At this point, the usual sci-fi movie might come to a happy conclusion, father and son perhaps finding a way to meet across time. In this particularly resourceful story, however, dad's deliverance leads to a chain reaction of disasters, as a serial killer changes his plans to go specifically after John's mom, dad, and even John himself.

Our emotions are orchestrated in many ways throughout this movie's bold feats of imagination. As we eavesdrop on the conversations between John and Frank, we root for them to communicate with each other in a way that would not previously have been possible given that John was only six years old when his father perished. At the same time, we get an insight into people who are the real heroes of our time-- not the yuppies of Bret Easton Ellis's "American Psycho" who make a fortune shuffling papers nor, I fear, the educators who bore their students in schools and colleges. The superstars are the people who make our lives safe from crime and natural disaster--specifically the fire fighters and the police. (Strange, isn't it, that when we were kids and asked what we wanted to be when we grew up, we'd inevitably say "cop" or "fireman"? Do you know a six year old who would opt to be a stockbroker?) Finally, Hoblit layers in the crime strain. A serial killer is on the loose, getting away with the murders of ten nurses, living out his life in obscurity in a New York outer borough. Through the advantages of an old fashioned radio--and not via the flair of modern tools of forensic science or even a computer--a gray-haired assassin is warned that justice will be served: not in 1999 when the villain has already lived his life, but in 1969! Side roles serve the plot well, particularly that of Satch, a police detective (Andre Braugher), a long-term friend of Frank who believes that his pal is guilty of murder. Hoblit has also captured some good file footage of the 1969 World Series, showing his viewers what the Amazin' Mets were capable of doing back then.

Several factors add to the movie's credibility in addition to the choice performances of Caviezel and Quaid--who do not look like father and son but whose chemistry together belies that appearance.
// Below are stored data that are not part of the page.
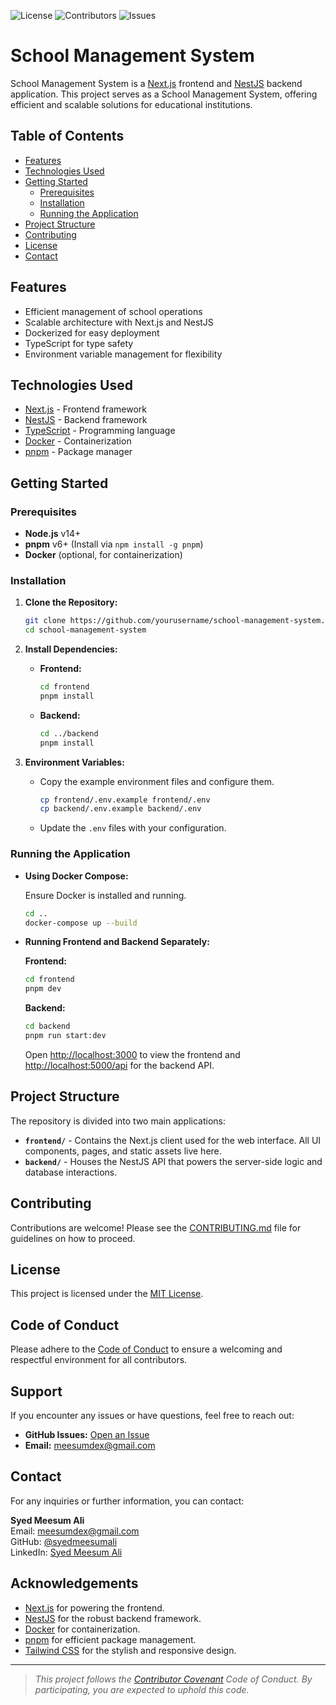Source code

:    ![License](https://img.shields.io/github/license/meesum-Ali/school-management-system)
   ![Contributors](https://img.shields.io/github/contributors/meesum-Ali/school-management-system)
   ![Issues](https://img.shields.io/github/issues/meesum-Ali/school-management-system)

# School Management System

School Management System is a [Next.js](https://nextjs.org/) frontend and [NestJS](https://nestjs.com/) backend application. This project serves as a School Management System, offering efficient and scalable solutions for educational institutions.

## Table of Contents

- [Features](#features)
- [Technologies Used](#technologies-used)
- [Getting Started](#getting-started)
  - [Prerequisites](#prerequisites)
  - [Installation](#installation)
  - [Running the Application](#running-the-application)
- [Project Structure](#project-structure)
- [Contributing](#contributing)
- [License](#license)
- [Contact](#contact)

## Features

- Efficient management of school operations
- Scalable architecture with Next.js and NestJS
- Dockerized for easy deployment
- TypeScript for type safety
- Environment variable management for flexibility

## Technologies Used

- [Next.js](https://nextjs.org/) - Frontend framework
- [NestJS](https://nestjs.com/) - Backend framework
- [TypeScript](https://www.typescriptlang.org/) - Programming language
- [Docker](https://www.docker.com/) - Containerization
- [pnpm](https://pnpm.io/) - Package manager

## Getting Started

### Prerequisites

- **Node.js** v14+
- **pnpm** v6+ (Install via `npm install -g pnpm`)
- **Docker** (optional, for containerization)

### Installation

1. **Clone the Repository:**

    ```bash
    git clone https://github.com/yourusername/school-management-system.git
    cd school-management-system
    ```

2. **Install Dependencies:**

    - **Frontend:**

        ```bash
        cd frontend
        pnpm install
        ```

    - **Backend:**

        ```bash
        cd ../backend
        pnpm install
        ```

3. **Environment Variables:**

    - Copy the example environment files and configure them.

        ```bash
        cp frontend/.env.example frontend/.env
        cp backend/.env.example backend/.env
        ```

    - Update the `.env` files with your configuration.

### Running the Application

- **Using Docker Compose:**

    Ensure Docker is installed and running.

    ```bash
    cd ..
    docker-compose up --build
    ```

- **Running Frontend and Backend Separately:**

    **Frontend:**

    ```bash
    cd frontend
    pnpm dev
    ```

    **Backend:**

    ```bash
    cd backend
    pnpm run start:dev
    ```

    Open [http://localhost:3000](http://localhost:3000) to view the frontend and [http://localhost:5000/api](http://localhost:5000/api) for the backend API.

## Project Structure

The repository is divided into two main applications:

- **`frontend/`** - Contains the Next.js client used for the web interface. All UI components, pages, and static assets live here.
- **`backend/`** - Houses the NestJS API that powers the server-side logic and database interactions.

## Contributing

Contributions are welcome! Please see the [CONTRIBUTING.md](CONTRIBUTING.md) file for guidelines on how to proceed.

## License

This project is licensed under the [MIT License](LICENSE).

## Code of Conduct

Please adhere to the [Code of Conduct](CODE_OF_CONDUCT.md) to ensure a welcoming and respectful environment for all contributors.

## Support

If you encounter any issues or have questions, feel free to reach out:

- **GitHub Issues:** [Open an Issue](https://github.com/meesum-Ali/school-management-system/issues)
- **Email:** [meesumdex@gmail.com](mailto:meesumdex@gmail.com)

## Contact

For any inquiries or further information, you can contact:

**Syed Meesum Ali**  
Email: [meesumdex@gmail.com](mailto:meesumdex@gmail.com)  
GitHub: [@syedmeesumali](https://github.com/meesum-ali)  
LinkedIn: [Syed Meesum Ali](https://linkedin.com/in/smeesumali)

## Acknowledgements

- [Next.js](https://nextjs.org/) for powering the frontend.
- [NestJS](https://nestjs.com/) for the robust backend framework.
- [Docker](https://www.docker.com/) for containerization.
- [pnpm](https://pnpm.io/) for efficient package management.
- [Tailwind CSS](https://tailwindcss.com/) for the stylish and responsive design.

---

> *This project follows the [Contributor Covenant](https://www.contributor-covenant.org/version/2/0/code_of_conduct/) Code of Conduct. By participating, you are expected to uphold this code.*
Photographer Alar Kivilo films pretty much on location--in Bayside, Queens and in Brooklyn neighborhoods including Red Hook; while costume designer Elisabetta Beraldo has kept busy displaying contrasts between 1969 outfits and those of the present, including the distinct uniforms donned by fire fighters during the Nixon administration. Toby Emmerich is the big surprise. The head of New Line Cinema's Music division for five years, Emmerich has penned this blockbuster as his very first screenplay. (For those who think that a good liberal education rather than simply film school is unimportant, we emphasize that Emmerich graduated from Wesleyan Phi Beta Kappa with honors in English and a concentration in Classics and Film.)

The production notes give the impression that not only is Emmerich's screenplay and Hoblit's direction beautifully meshed to make the action believable, but that time travel is indeed possible even if such a journey is not within our capabilities at present. Given credibility, solid performances, and dazzling effects, "Frequency" is this year's sci-fi film to catch.